“Yes, Father.”
“Not too tired by the journey?”
“No, not too much.”
“What wound?”
“Jaw pierced by a bullet, arm broken, wound in the thigh.”
“How goes it?”
[Sidenote: The wounded are delighted with the success of the attack.]
“Very well! The wounded who came to the hospital at the front were delighted, we had gotten everything we were trying for!”
“You were in the attack?”
“Unfortunately no, I was wounded the day before.”
“In the bombardment?”
“Yes, while we were filling up the trenches to make a way for the tanks toward the fort of Malmaison.”
“That must have been pretty constant thundering?”
“Yes, but very soon we did not think of it. In the little bombardments you hear the shells coming and try to get to shelter, but, in those great days, when it is going on all the time, you can no longer distinguish anything, it is a continual noise, a kind of huge snoring. Then you are quite calm.”
[Sidenote: They do not speak of what they have done or seen.]
These are a few illustrations, a few rays of light, such as one still gets sometimes. I do not know if they will become more frequent with the new evolution of the War. They have been rare, and never followed by long expansiveness. Our wounded soldier of the fourth year of the War did not like to speak of what he had done nor of what he had seen. What may be the reasons for his silence? In seeking to interpret them we penetrate a little into the psychology of this taciturn man.
[Sidenote: The soldier plays an impersonal part.]

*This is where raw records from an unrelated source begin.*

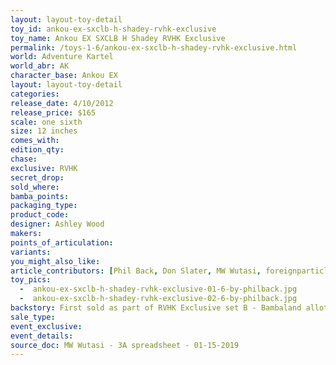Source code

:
 ```yaml
---
layout: layout-toy-detail 
toy_id: ankou-ex-sxclb-h-shadey-rvhk-exclusive
toy_name: Ankou EX SXCLB H Shadey RVHK Exclusive
permalink: /toys-1-6/ankou-ex-sxclb-h-shadey-rvhk-exclusive.html
world: Adventure Kartel
world_abr: AK
character_base: Ankou EX
layout: layout-toy-detail
categories: 
release_date: 4/10/2012
release_price: $165 
scale: one sixth
size: 12 inches
comes_with: 
edition_qty: 
chase: 
exclusive: RVHK
secret_drop: 
sold_where: 
bamba_points: 
packaging_type: 
product_code:
designer: Ashley Wood
makers: 
points_of_articulation: 
variants: 
you_might_also_like: 
article_contributors: [Phil Back, Don Slater, MW Wutasi, foreignparticle]
toy_pics: 
  -  ankou-ex-sxclb-h-shadey-rvhk-exclusive-01-6-by-philback.jpg
  -  ankou-ex-sxclb-h-shadey-rvhk-exclusive-02-6-by-philback.jpg
backstory: First sold as part of RVHK Exclusive set B - Bambaland allotment sold on 2012.05.07
sale_type: 
event_exclusive: 
event_details: 
source_doc: MW Wutasi - 3A spreadsheet - 01-15-2019
---
```

 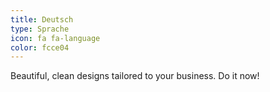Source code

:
```yaml
---
title: Deutsch
type: Sprache
icon: fa fa-language
color: fcce04
---
```


Beautiful, clean designs tailored to your business. Do it now!
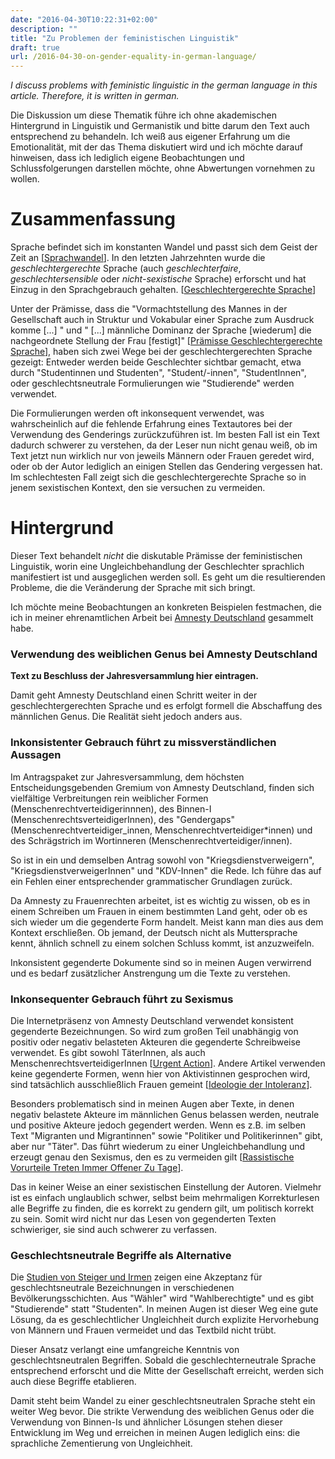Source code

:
 ```yaml
---
date: "2016-04-30T10:22:31+02:00"
description: ""
title: "Zu Problemen der feministischen Linguistik"
draft: true
url: /2016-04-30-on-gender-equality-in-german-language/
---
```


*I discuss problems with feministic linguistic in the german language in this article. Therefore, it is written in german.*

Die Diskussion um diese Thematik führe ich ohne akademischen Hintergrund in Linguistik und Germanistik und bitte darum den Text auch entsprechend zu behandeln. Ich weiß aus eigener Erfahrung um die Emotionalität, mit der das Thema diskutiert wird und ich möchte darauf hinweisen, dass ich lediglich eigene Beobachtungen und Schlussfolgerungen darstellen möchte, ohne Abwertungen vornehmen zu wollen.

# Zusammenfassung

Sprache befindet sich im konstanten Wandel und passt sich dem Geist der Zeit an [[Sprachwandel](https://de.wikipedia.org/wiki/Sprachwandel)]. In den letzten Jahrzehnten wurde die *geschlechtergerechte* Sprache (auch *geschlechterfaire*, *geschlechtersensible* oder *nicht-sexistische* Sprache) erforscht und hat Einzug in den Sprachgebrauch gehalten. [[Geschlechtergerechte Sprache](https://de.wikipedia.org/wiki/Geschlechtergerechte_Sprache)] 

Unter der Prämisse, dass die "Vormachtstellung des Mannes in der Gesellschaft auch in Struktur und Vokabular einer Sprache zum Ausdruck komme [...] " und " [...] männliche Dominanz der Sprache [wiederum] die nachgeordnete Stellung der Frau [festigt]" [[Prämisse Geschlechtergerechte Sprache](https://de.wikipedia.org/wiki/Geschlechtergerechte_Sprache#Pr.C3.A4missen)], haben sich zwei Wege bei der geschlechtergerechten Sprache gezeigt:
Entweder werden beide Geschlechter sichtbar gemacht, etwa durch "Studentinnen und Studenten", "Student/-innen", "StudentInnen", oder geschlechtsneutrale Formulierungen wie "Studierende" werden verwendet.

Die Formulierungen werden oft inkonsequent verwendet, was wahrscheinlich auf die fehlende Erfahrung eines Textautores bei der Verwendung des Genderings zurückzuführen ist. Im besten Fall ist ein Text dadurch schwerer zu verstehen, da der Leser nun nicht genau weiß, ob im Text jetzt nun wirklich nur von jeweils Männern oder Frauen geredet wird, oder ob der Autor lediglich an einigen Stellen das Gendering vergessen hat. Im schlechtesten Fall zeigt sich die geschlechtergerechte Sprache so in jenem sexistischen Kontext, den sie versuchen zu vermeiden.

# Hintergrund

Dieser Text behandelt *nicht* die diskutable Prämisse der feministischen Linguistik, worin eine Ungleichbehandlung der Geschlechter sprachlich manifestiert ist und ausgeglichen werden soll. Es geht um die resultierenden Probleme, die die Veränderung der Sprache mit sich bringt.

Ich möchte meine Beobachtungen an konkreten Beispielen festmachen, die ich in meiner ehrenamtlichen Arbeit bei [Amnesty Deutschland](www.amnesty.de) gesammelt habe.

### Verwendung des weiblichen Genus bei Amnesty Deutschland

**Text zu Beschluss der Jahresversammlung hier eintragen.**

Damit geht Amnesty Deutschland einen Schritt weiter in der geschlechtergerechten Sprache und es erfolgt formell die Abschaffung des männlichen Genus. Die Realität sieht jedoch anders aus.

### Inkonsistenter Gebrauch führt zu missverständlichen Aussagen

Im Antragspaket zur Jahresversammlung, dem höchsten Entscheidungsgebenden Gremium von Amnesty Deutschland, finden sich vielfältige Verbreitungen rein weiblicher Formen (Menschenrechtverteidigerinnnen), des Binnen-I (MenschenrechtsverteidigerInnen), des "Gendergaps" (Menschenrechtverteidiger_innen, Menschenrechtverteidiger*innen) und des Schrägstrich im Wortinneren (Menschenrechtverteidiger/innen).

So ist in ein und demselben Antrag sowohl von "Kriegsdienstverweigern", "KriegsdienstverweigerInnen" und "KDV-Innen" die Rede. Ich führe das auf ein Fehlen einer entsprechender grammatischer Grundlagen zurück.

Da Amnesty zu Frauenrechten arbeitet, ist es wichtig zu wissen, ob es in einem Schreiben um Frauen in einem bestimmten Land geht, oder ob es sich wieder um die gegenderte Form handelt. Meist kann man dies aus dem Kontext erschließen. Ob jemand, der Deutsch nicht als Muttersprache kennt, ähnlich schnell zu einem solchen Schluss kommt, ist anzuzweifeln.

Inkonsistent gegenderte Dokumente sind so in meinen Augen verwirrend und es bedarf zusätzlicher Anstrengung um die Texte zu verstehen.

### Inkonsequenter Gebrauch führt zu Sexismus

Die Internetpräsenz von Amnesty Deutschland verwendet konsistent gegenderte Bezeichnungen. So wird zum großen Teil unabhängig von positiv oder negativ belasteten Akteuren die gegenderte Schreibweise verwendet. Es gibt sowohl TäterInnen, als auch MenschenrechtsverteidigerInnen [[Urgent Action](http://www.amnesty.de/urgent-action/ua-060-2016-1/sorge-um-sicherheit)]. Andere Artikel verwenden keine gegenderte Formen, wenn hier von Aktivistinnen gesprochen wird, sind tatsächlich ausschließlich Frauen gemeint [[Ideologie der Intoleranz](http://www.amnesty.de/journal/2016/april/ideologie-der-intoleranz)].

Besonders problematisch sind in meinen Augen aber Texte, in denen negativ belastete Akteure im männlichen Genus belassen werden, neutrale und positive Akteure jedoch gegendert werden. Wenn es z.B. im selben Text "Migranten und Migrantinnen" sowie "Politiker und Politikerinnen" gibt, aber nur "Täter". Das führt wiederum zu einer Ungleichbehandlung und erzeugt genau den Sexismus, den es zu vermeiden gilt [[Rassistische Vorurteile Treten Immer Offener Zu Tage](http://www.amnesty.de/2016/3/18/rassistische-vorurteile-treten-immer-offener-zu-tage)].

Das in keiner Weise an einer sexistischen Einstellung der Autoren. Vielmehr ist es einfach unglaublich schwer, selbst beim mehrmaligen Korrekturlesen alle Begriffe zu finden, die es korrekt zu gendern gilt, um politisch korrekt zu sein. Somit wird nicht nur das Lesen von gegenderten Texten schwieriger, sie sind auch schwerer zu verfassen.

### Geschlechtsneutrale Begriffe als Alternative

Die [Studien von Steiger und Irmen](http://www.ingentaconnect.com/content/buske/lingber/2011/00002011/00000227/art00002) zeigen eine Akzeptanz für geschlechtsneutrale Bezeichnungen in verschiedenen Bevölkerungsschichten. Aus "Wähler" wird "Wahlberechtigte" und es gibt "Studierende" statt "Studenten". In meinen Augen ist dieser Weg eine gute Lösung, da es geschlechtlicher Ungleichheit durch explizite Hervorhebung von Männern und Frauen vermeidet und das Textbild nicht trübt.

Dieser Ansatz verlangt eine umfangreiche Kenntnis von geschlechtsneutralen Begriffen. Sobald die geschlechterneutrale Sprache entsprechend erforscht und die Mitte der Gesellschaft erreicht, werden sich auch diese Begriffe etablieren.

Damit steht beim Wandel zu einer geschlechtsneutralen Sprache steht ein weiter Weg bevor. Die strikte Verwendung des weiblichen Genus oder die Verwendung von Binnen-Is und ähnlicher Lösungen stehen dieser Entwicklung im Weg und erreichen in meinen Augen lediglich eins: die sprachliche Zementierung von Ungleichheit.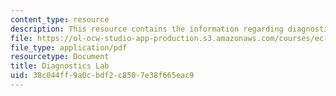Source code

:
 ```yaml
---
content_type: resource
description: This resource contains the information regarding diagnostics lab.
file: https://ol-ocw-studio-app-production.s3.amazonaws.com/courses/ec-710-d-lab-medical-technologies-for-the-developing-world-spring-2010/38c044ff9a0cbdf2c8507e38f665eac9_MITEC_710S10_labonchp_hmwk.pdf
file_type: application/pdf
resourcetype: Document
title: Diagnostics Lab
uid: 38c044ff-9a0c-bdf2-c850-7e38f665eac9
---
```

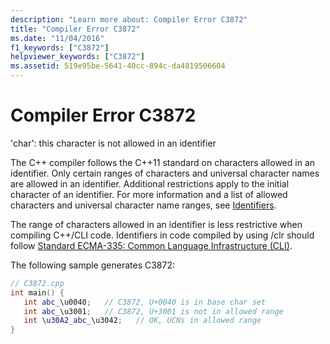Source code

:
 ```yaml
---
description: "Learn more about: Compiler Error C3872"
title: "Compiler Error C3872"
ms.date: "11/04/2016"
f1_keywords: ["C3872"]
helpviewer_keywords: ["C3872"]
ms.assetid: 519e95be-5641-40cc-894c-da4819506604
---
```

# Compiler Error C3872

'char': this character is not allowed in an identifier

The C++ compiler follows the C++11 standard on characters allowed in an identifier. Only certain ranges of characters and universal character names are allowed in an identifier. Additional restrictions apply to the initial character of an identifier. For more information and a list of allowed characters and universal character name ranges, see [Identifiers](../../cpp/identifiers-cpp.md).

The range of characters allowed in an identifier is less restrictive when compiling C++/CLI code. Identifiers in code compiled by using /clr should follow  [Standard ECMA-335: Common Language Infrastructure (CLI)](https://www.ecma-international.org/publications/standards/Ecma-335.htm).

The following sample generates C3872:

```cpp
// C3872.cpp
int main() {
   int abc_\u0040;   // C3872, U+0040 is in base char set
   int abc_\u3001;   // C3872, U+3001 is not in allowed range
   int \u30A2_abc_\u3042;   // OK, UCNs in allowed range
}
```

First, his impressions of the War are no longer fresh and now he would have some difficulty in analyzing them. It is as with ourselves in a new country: at first we have a thousand things to describe in our letters; after that nothing strikes us any longer. This passage to a sort of unconsciousness is the easier for the soldier as he plays a more impersonal part in the War; a simple cell in a great organism, a simple wheel in an enormous machine, quite beyond his comprehension in its learned complication. Catastrophes happen to him but no adventures: he may be wounded, he may be killed, nothing else. This is no material for fine stories.
A deeper reason for the silence of the witness, or rather the actor, in the great drama of the War, is a very just realization of the impossibility of conveying any idea of it to those who have never been there. It is so very different from anything they know; so out of proportion to the normal life of human beings.